You’ll spend countless hours revising your resume, but a recruiter or hiring manager typically takes seven to 10 seconds to review it before deciding if you’re interview-worthy.
So what’s the trick to getting your resume seen? Sharing the most important parts of your professional story. These strategies will help:
DO
1. Start strong.
Make those seven seconds a hiring manager spends on your resume count by leading with a professional summary, a brief statement of your skills, qualifications, and accomplishments that instantly conveys your value. For someone with a decade of non-profit volunteer experience, this is an opportunity to highlight organizational leadership strengths. Start with the most recently held job/position.
Example:
Experienced, entrepreneurial professional with demonstrated success leading teams, developing programs, managing key constituent relationships, and communicating effectively to realize the institutional objectives of diverse non-profit organizations.
2. Emphasize results, not just responsibilities.
Numbers are the most important content in your resume, so you want to add as many numbers as you can. The good news: Most activities can be reframed as numerical achievements. For example, “raised funds” can become “raised $200k, exceeding fundraising goal by 25 percent.”

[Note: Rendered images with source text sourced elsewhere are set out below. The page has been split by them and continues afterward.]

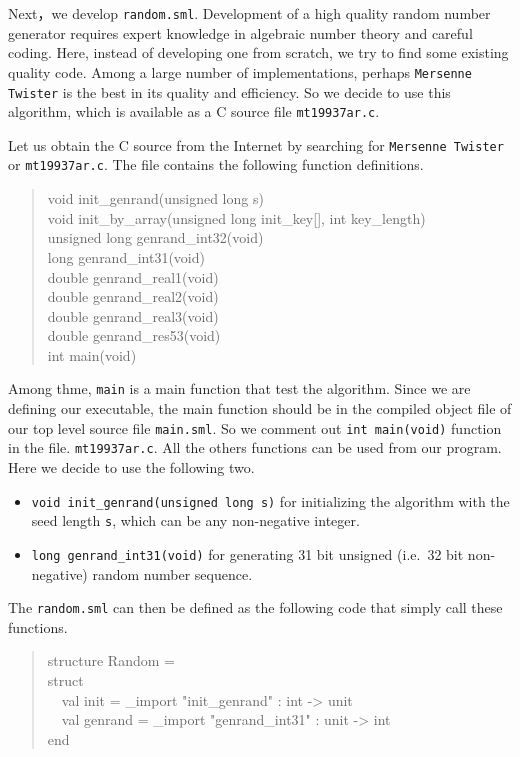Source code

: \documentclass{jbook}
\newcommand{\myem}{\mbox{\ \ }}
\newenvironment{program}{\begin{quote}\begin{tt}}%
                        {\end{tt}\end{quote}}
\begin{document}
	Next，we develop {\tt random.sml}.
	Development of a high quality random number generator requires
expert knowledge in algebraic number theory and careful coding.
	Here, instead of developing one from scratch, we try to find
some existing quality code.
	Among a large number of implementations, perhaps {\tt Mersenne
Twister} is the best in its quality and efficiency.
	So we decide to use this algorithm, which is available as a C
source file {\tt mt19937ar.c}.
	
	Let us obtain the C source from the Internet by searching for
{\tt Mersenne Twister} or {\tt mt19937ar.c}.
	The file contains the following function definitions.
\begin{program}
void init\_genrand(unsigned long s)\\
void init\_by\_array(unsigned long init\_key[], int key\_length)\\
unsigned long genrand\_int32(void)\\
long genrand\_int31(void)\\
double genrand\_real1(void)\\
double genrand\_real2(void)\\
double genrand\_real3(void)\\
double genrand\_res53(void)\\
int main(void)
\end{program}
	Among thme, {\tt main} is a main function that test the
algorithm.
	Since we are defining our executable, the main function should
be in the compiled object file of our top level source file {\tt main.sml}.
	So we comment out {\tt int main(void)} function in the
file. {\tt mt19937ar.c}.
	All the others functions can be used from our program.
	Here we decide to use the following two.
\begin{itemize}
\item {\tt void init\_genrand(unsigned long s)} for initializing the
algorithm with the seed length {\tt s}, which can be any non-negative
integer.
\item {\tt long genrand\_int31(void)} for generating 31 bit unsigned
(i.e.\ 32 bit non-negative) random number sequence.
\end{itemize}
	The {\tt random.sml} can then be defined as the following code
that simply call these functions.
\begin{program}
structure Random =\\
struct\\
\myem  val init = \_import "init\_genrand" : int -> unit\\
\myem  val genrand = \_import "genrand\_int31" : unit -> int\\
end
\end{program}
\end{document}
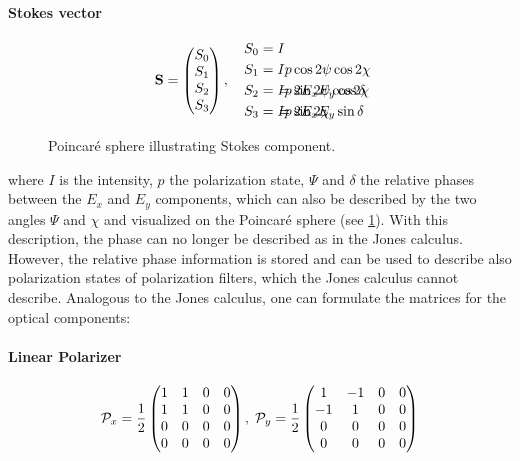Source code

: \paragraph{Stokes vector}
\begin{align}
% 
\vec{S} =
\begin{pmatrix} S_0 \\ S_1 \\ S_2 \\ S_3\end{pmatrix} , \quad
% 
\begin{split}
S_0 &= I \\
S_1 &= I p \cos 2\psi \cos 2\chi \\
S_2 &= I p \sin 2\psi \cos 2\chi \\
S_3 &= I p \sin 2\chi
\end{split}
% 
\hspace{-7em}
% 
\begin{split}
& \\
& \\
&= 2 E_x E_y \cos \delta \\
&= 2 E_x E_y \sin \delta
\end{split}
\end{align}
%
\begin{figure}[!t]
\centering
{}
\caption{Poincar\'{e} sphere illustrating Stokes component.}
\label{fig:stokesPoincare}
\end{figure}
%
where $I$ is the intensity, $p$ the polarization state, $\Psi$ and $\delta$ the relative phases between the $E_x$ and $E_y$ components, which can also be described by the two angles $\Psi$ and $\chi$ and visualized on the Poincar\'{e} sphere (see \cref{fig:stokesPoincare}).
With this description, the phase can no longer be described as in the Jones calculus.
However, the relative phase information is stored and can be used to describe also polarization states of polarization filters, which the Jones calculus cannot describe.
Analogous to the Jones calculus, one can formulate the matrices for the optical components:
%
\paragraph{Linear Polarizer}
\begin{align}
\mathcal{P}_x=\frac{1}{2}
\begin{pmatrix}
    1 & 1 & 0 & 0 \\
    1 & 1 & 0 & 0 \\
    0 & 0 & 0 & 0 \\
    0 & 0 & 0 & 0
  \end{pmatrix}
, \;
\mathcal{P}_y=\frac{1}{2}
\begin{pmatrix}
     1 & -1 & 0 & 0 \\
    -1 &  1 & 0 & 0 \\
     0 &  0 & 0 & 0 \\
     0 &  0 & 0 & 0
\end{pmatrix}
\end{align}
%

3. Demonstrate job readiness.
Address this hiring concern by incorporating current keywords from your field. These are the words and phrases most used in job descriptions in your field. If you’re unsure about what keywords to include, use Indeed.com’s job trends page to help modernize the language. In addition to industry keywords, also consider including recent certifications and office software skills to show you’re ready to dive in.
4. Customize.
Job descriptions are unique to each position. Amend your professional summary and the information in your experience section to correspond to each job’s qualifications. This also ties in to including industry keywords—it doesn’t hurt to throw in some of the same words used in the job description.
5. Select a user-friendly format.
The format of your resume should direct hiring managers to the most important information: job titles, companies, start/end dates, and education. Section headings should be bold and/or underlined to set them apart. Job titles and employers should be bold or in italics, and employment dates should appear in the same place (either flush left or flush right) for each job description.

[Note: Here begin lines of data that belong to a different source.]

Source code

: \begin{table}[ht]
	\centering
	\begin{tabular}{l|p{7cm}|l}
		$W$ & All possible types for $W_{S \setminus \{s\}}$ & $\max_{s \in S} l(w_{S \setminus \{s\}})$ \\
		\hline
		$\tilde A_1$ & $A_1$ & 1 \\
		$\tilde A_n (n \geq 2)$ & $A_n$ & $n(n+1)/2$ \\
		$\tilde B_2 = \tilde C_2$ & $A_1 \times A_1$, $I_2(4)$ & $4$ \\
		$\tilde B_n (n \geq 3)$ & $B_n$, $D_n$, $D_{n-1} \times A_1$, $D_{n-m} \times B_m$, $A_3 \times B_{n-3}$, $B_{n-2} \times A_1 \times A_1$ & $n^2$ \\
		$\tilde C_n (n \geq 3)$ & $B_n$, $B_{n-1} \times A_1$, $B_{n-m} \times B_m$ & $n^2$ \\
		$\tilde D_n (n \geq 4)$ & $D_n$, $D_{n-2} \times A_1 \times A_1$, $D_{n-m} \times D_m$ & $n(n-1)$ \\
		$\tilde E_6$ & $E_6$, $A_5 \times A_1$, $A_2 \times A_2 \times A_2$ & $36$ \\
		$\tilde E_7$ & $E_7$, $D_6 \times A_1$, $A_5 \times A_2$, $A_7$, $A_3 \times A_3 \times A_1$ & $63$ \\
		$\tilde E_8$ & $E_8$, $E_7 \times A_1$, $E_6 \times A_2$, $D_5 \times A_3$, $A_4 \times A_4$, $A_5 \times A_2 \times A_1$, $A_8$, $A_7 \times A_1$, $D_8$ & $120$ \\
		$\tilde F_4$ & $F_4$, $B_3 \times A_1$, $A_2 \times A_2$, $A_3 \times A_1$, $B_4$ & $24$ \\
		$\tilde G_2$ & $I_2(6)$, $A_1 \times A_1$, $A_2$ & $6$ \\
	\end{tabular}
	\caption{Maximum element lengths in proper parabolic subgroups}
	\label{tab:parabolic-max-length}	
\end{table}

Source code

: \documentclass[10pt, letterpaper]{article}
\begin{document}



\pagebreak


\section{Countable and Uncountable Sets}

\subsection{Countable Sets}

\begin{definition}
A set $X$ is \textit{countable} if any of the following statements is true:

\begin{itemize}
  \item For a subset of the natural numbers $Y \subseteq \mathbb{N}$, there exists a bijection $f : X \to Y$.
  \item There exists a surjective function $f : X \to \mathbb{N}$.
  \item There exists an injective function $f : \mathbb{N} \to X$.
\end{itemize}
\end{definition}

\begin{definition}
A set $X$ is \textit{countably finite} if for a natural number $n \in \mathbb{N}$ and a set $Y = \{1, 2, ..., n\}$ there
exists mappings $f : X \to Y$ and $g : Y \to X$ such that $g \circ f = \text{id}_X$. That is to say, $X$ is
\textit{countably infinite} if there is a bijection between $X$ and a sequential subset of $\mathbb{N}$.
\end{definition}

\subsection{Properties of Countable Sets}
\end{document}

6. Include volunteer experience.
Twenty percent of hiring managers consider volunteer experience in their decision-making, so include a separate volunteer experience or community engagement section if applicable. If volunteer work is an important part of your story, bring it into your professional summary. A lawyer transitioning into the non-profit world, for example, should reference her pro bono work in her professional summary.
DON’T
1. Neglect social media platforms.
Dates and jobs on your resume and LinkedIn profile should sync. Check your privacy settings, and ensure that your online presence is consistent and professional. It would also behoove you to scroll through your Facebook, Instagram, and Twitter accounts and erase any potentially unprofessional material.
2. Skimp on proofreading.
Spelling errors automatically disqualify applicants for 61 percent of recruiters and 43 percent of hiring managers. Use spell-check assiduously. Better yet, have a friend read your resume for grammatical errors you might miss.
3. Use an unprofessional email address.
Creatively named email accounts, like jackandjillmom@aol.com or redwinelover@aol.com (these are only slightly altered to protect client confidentiality), will immediately take you out of the running. In fact, this is how 76 percent of job applicants are filtered out. Use a professional address, YourName@Server.com, for career communications, and trade in your AOL account—it telegraphs outdated computer skills.
4. Hide behind your computer.
Networking is essential to complement the low (2-4 percent) success rate of online applicants. Sixty-four percent of hires come through employee referrals, so personal outreach is key in today’s job market.